Imagine being P.E.I.’s minister of health, James Aylward.

Aylward came back from a recruiting mission for health-care workers in Ireland, getting home in the early hours of March 13 before going in to work a few hours later.

The province’s chief public health officer told him to go home and self-isolate, and he did — but not before stopping off at a local butcher shop and at a Sobeys grocery store on the way home.

“Do I regret the decision I made? Yes,” he told The Guardian last Friday. “Did I have the information then that I do now? No, I didn’t.

Can there be anything more embarrassing for a health minister than tripping up in his own department’s health and safety orders?

“Think how this makes me feel. I could have made a negative impact on Prince Edward Island. It would have been devastating. I couldn’t have dealt with that.”

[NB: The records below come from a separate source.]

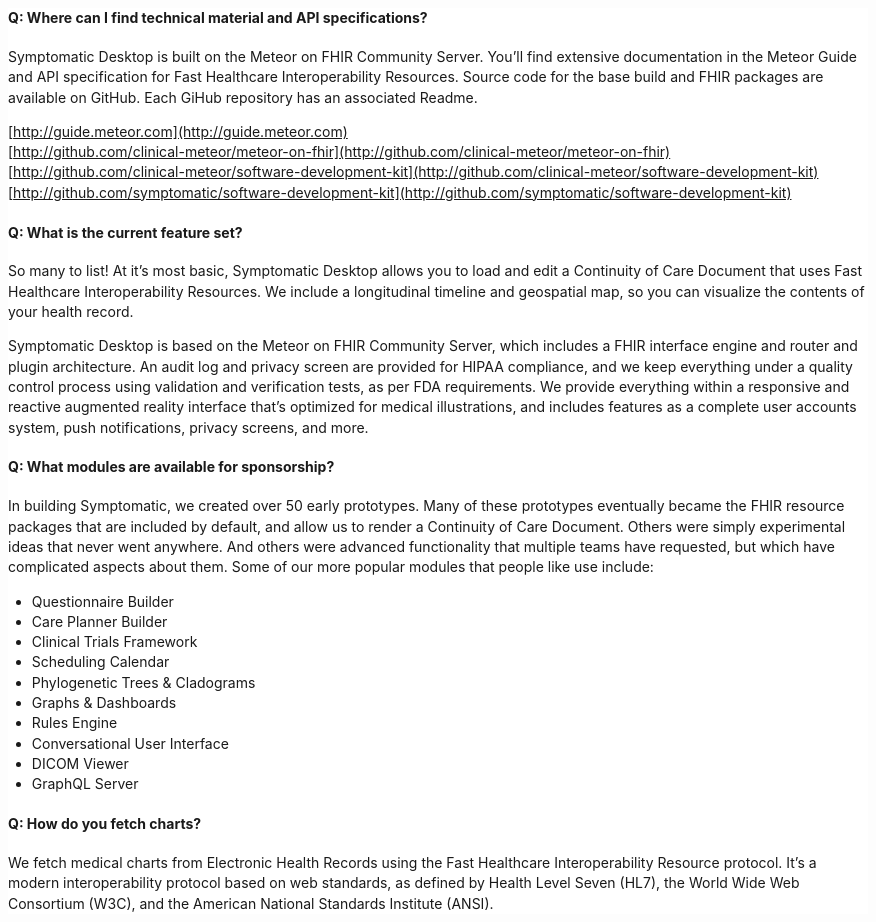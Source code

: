 #### Q: Where can I find technical material and API specifications?  

Symptomatic Desktop is built on the Meteor on FHIR Community Server.  You’ll find extensive documentation in the Meteor Guide and API specification for Fast Healthcare Interoperability Resources.  Source code for the base build and FHIR packages are available on GitHub.  Each GiHub repository has an associated Readme.

[http://guide.meteor.com](http://guide.meteor.com)  
[http://github.com/clinical-meteor/meteor-on-fhir](http://github.com/clinical-meteor/meteor-on-fhir)  
[http://github.com/clinical-meteor/software-development-kit](http://github.com/clinical-meteor/software-development-kit)  
[http://github.com/symptomatic/software-development-kit](http://github.com/symptomatic/software-development-kit)

#### Q: What is the current feature set?  

So many to list!  At it’s most basic, Symptomatic Desktop allows you to load and edit a Continuity of Care Document that uses Fast Healthcare Interoperability Resources.  We include a longitudinal timeline and geospatial map, so you can visualize the contents of your health record.

Symptomatic Desktop is based on the Meteor on FHIR Community Server, which includes a FHIR interface engine and router and plugin architecture.  An audit log and privacy screen are provided for HIPAA compliance, and we keep everything under a quality control process using validation and verification tests, as per FDA requirements.  We provide everything within a responsive and reactive augmented reality interface that’s optimized for medical illustrations, and includes features as a complete user accounts system, push notifications, privacy screens, and more.

#### Q: What modules are available for sponsorship?  

In building Symptomatic, we created over 50 early prototypes.  Many of these prototypes eventually became the FHIR resource packages that are included by default, and allow us to render a Continuity of Care Document.  Others were simply experimental ideas that never went anywhere.  And others were advanced functionality that multiple teams have requested, but which have complicated aspects about them.  Some of our more popular modules that people like use include:

- Questionnaire Builder  
- Care Planner Builder  
- Clinical Trials Framework  
- Scheduling Calendar  
- Phylogenetic Trees & Cladograms  
- Graphs & Dashboards  
- Rules Engine  
- Conversational User Interface  
- DICOM Viewer  
- GraphQL Server  

#### Q:  How do you fetch charts?   

We fetch medical charts from Electronic Health Records using the Fast Healthcare Interoperability Resource protocol.  It’s a modern interoperability protocol based on web standards, as defined by Health Level Seven (HL7), the World Wide Web Consortium (W3C), and the American National Standards Institute (ANSI).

Can there be anything more embarrassing for a health minister than tripping up in his own department’s health and safety orders?

But he’s not the only cabinet minister making apologies for COVID-19 missteps.

Here’s Newfoundland and Labrador’s Transportation and Works minister, Steve Crocker on Facebook: “Even though there were no restrictions in place for this travel when we left home, it was clearly the wrong decision to leave the province. I sincerely apologize for my decision.”

With the pandemic threat well started, Crocker and his wife left for a March Florida holiday during a week set aside for elected members to travel to their districts and meet with constituents. (You could ask yourself, “How many constituents was Minister Crocker expecting to meet with in Florida, anyway?” but that’s probably a question for another day.) He and his wife immediately turned around and came back, and responsibly, began self-isolation.

What’s the lesson here?

The thing is, it’s something that many people do — not only high-profile people. It’s hard to self-isolate. It’s hard to maintain proper physical distancing. It’s hard to make the right decisions every single time.

It’s hard not to go back to the grocery store for those few things you forgot; it’s hard, as the Halifax police department will tell you, for people to stay out of that inviting-but-closed public park, and even the threat of a $697.50 ticket hasn’t served to get that point across completely.

It’s tempting to say, “but it’s just this once.”

The fact is that the only way this whole effort will work is if we all recognize that we have a clear stake in not giving ourselves exemptions, and in understanding what we’re expected to do.

Think about how you’d feel if you discovered your small action had spread a deadly virus.